When we run this function we will have three 'keras.preprocessing.image.DirectoryIterator' objects, which is what the ImageDataGenerator returns:

# Specify the path of training and testing directories
train_dir = 'Split_Pistachio_Dataset/train'
test_dir = 'Split_Pistachio_Dataset/val'

# Use paths as input to the image data generator function
train_gen, val_gen, test_gen = image_generator(train_dir, test_dir)

But how do these generators work? And how do we access data from them before passing them on to a modelling function that will iterate through them? Let’s try and figure this out by plotting the images in yield/batch of data. The most important method we will use is .next() which will give us the subsequent batch of images from the ImageDataGenerator. It returns two objects: the first is an array of image arrays, the second is the classes of each image array in the first object.

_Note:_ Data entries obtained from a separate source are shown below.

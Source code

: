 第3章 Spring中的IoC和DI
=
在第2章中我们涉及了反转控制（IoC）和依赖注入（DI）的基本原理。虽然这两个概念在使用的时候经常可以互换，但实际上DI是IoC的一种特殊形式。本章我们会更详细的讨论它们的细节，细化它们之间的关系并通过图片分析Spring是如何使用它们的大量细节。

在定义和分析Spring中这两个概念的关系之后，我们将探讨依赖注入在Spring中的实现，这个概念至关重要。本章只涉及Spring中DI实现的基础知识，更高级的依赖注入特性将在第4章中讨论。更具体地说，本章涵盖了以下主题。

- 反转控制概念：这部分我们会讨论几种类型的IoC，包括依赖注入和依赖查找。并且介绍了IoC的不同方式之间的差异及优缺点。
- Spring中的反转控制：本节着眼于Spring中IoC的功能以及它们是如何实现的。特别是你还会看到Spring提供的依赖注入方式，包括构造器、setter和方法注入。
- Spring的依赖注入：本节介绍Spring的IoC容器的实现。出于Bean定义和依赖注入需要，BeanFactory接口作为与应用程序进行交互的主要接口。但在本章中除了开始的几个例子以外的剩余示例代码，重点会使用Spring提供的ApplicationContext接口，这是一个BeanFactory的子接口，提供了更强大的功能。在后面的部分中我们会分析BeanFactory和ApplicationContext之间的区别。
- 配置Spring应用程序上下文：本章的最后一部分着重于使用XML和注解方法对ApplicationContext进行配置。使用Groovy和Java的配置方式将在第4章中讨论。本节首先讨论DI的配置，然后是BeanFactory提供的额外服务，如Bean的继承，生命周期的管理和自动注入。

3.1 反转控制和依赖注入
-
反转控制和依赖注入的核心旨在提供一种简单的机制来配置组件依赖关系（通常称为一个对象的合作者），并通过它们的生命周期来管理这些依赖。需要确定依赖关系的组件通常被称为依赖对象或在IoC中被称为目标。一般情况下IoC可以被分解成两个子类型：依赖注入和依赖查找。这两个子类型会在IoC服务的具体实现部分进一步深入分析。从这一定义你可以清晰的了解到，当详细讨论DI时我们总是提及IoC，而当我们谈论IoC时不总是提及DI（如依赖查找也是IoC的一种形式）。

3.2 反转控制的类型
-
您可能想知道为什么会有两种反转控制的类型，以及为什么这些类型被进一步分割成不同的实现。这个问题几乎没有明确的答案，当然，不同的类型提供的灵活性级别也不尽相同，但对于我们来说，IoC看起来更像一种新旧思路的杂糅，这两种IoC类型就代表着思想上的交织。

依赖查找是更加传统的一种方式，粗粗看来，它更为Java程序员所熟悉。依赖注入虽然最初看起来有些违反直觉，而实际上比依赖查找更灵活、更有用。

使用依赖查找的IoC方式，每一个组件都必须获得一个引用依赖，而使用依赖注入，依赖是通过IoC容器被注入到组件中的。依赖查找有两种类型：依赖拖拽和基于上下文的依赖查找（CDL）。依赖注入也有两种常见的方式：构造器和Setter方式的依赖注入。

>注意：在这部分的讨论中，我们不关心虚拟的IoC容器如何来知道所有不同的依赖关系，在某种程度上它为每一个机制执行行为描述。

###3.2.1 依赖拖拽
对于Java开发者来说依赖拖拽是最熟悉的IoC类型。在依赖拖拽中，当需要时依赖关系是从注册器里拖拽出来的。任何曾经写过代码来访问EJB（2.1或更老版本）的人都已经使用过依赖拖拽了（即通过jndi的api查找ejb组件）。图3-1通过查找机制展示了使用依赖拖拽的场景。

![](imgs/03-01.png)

def show_generator_images(img_generator):
    """
    Given an image data generator, plot and label the next batch of images
    """

    # Get next image arrays and labels
    arrays, labs = img_generator.next()

    # The generator stores the classes of each image in an attribute called class_indeces
    # We can access these to our convenience:
    lab_dic = {v: k for k, v in img_generator.class_indices.items()}

    # If we iterate through each image array we can use the class_indeces dictionary we 
    # created to label each plot of an image
    plt.figure()
    for img in range(len(arrays)):
        plt.subplot(2, 3, img+1)
        plt.title(lab_dic[labs[img]])
        plt.imshow(arrays[img])
        plt.axis('off')    
    plt.show()

    return
show_generator_images(train_gen)

Plot a batch of image arrays yielded from a generator.

Hopefully this has helped you understand the necessity of data pipilines when modelling or working with images, and also one such approach on how to achieve it. This method is slight slower than if we used a tf.data.Dataset approach, especially if we included image augmentation in the pipeline. Nevertheless, it is a good way to get to grips with image data and using it for deep learning. For an example project with ImageDataGenerator used for modelling with Neural Networks, check out my github repository for my Whale and Dolphin Image Classification project [9].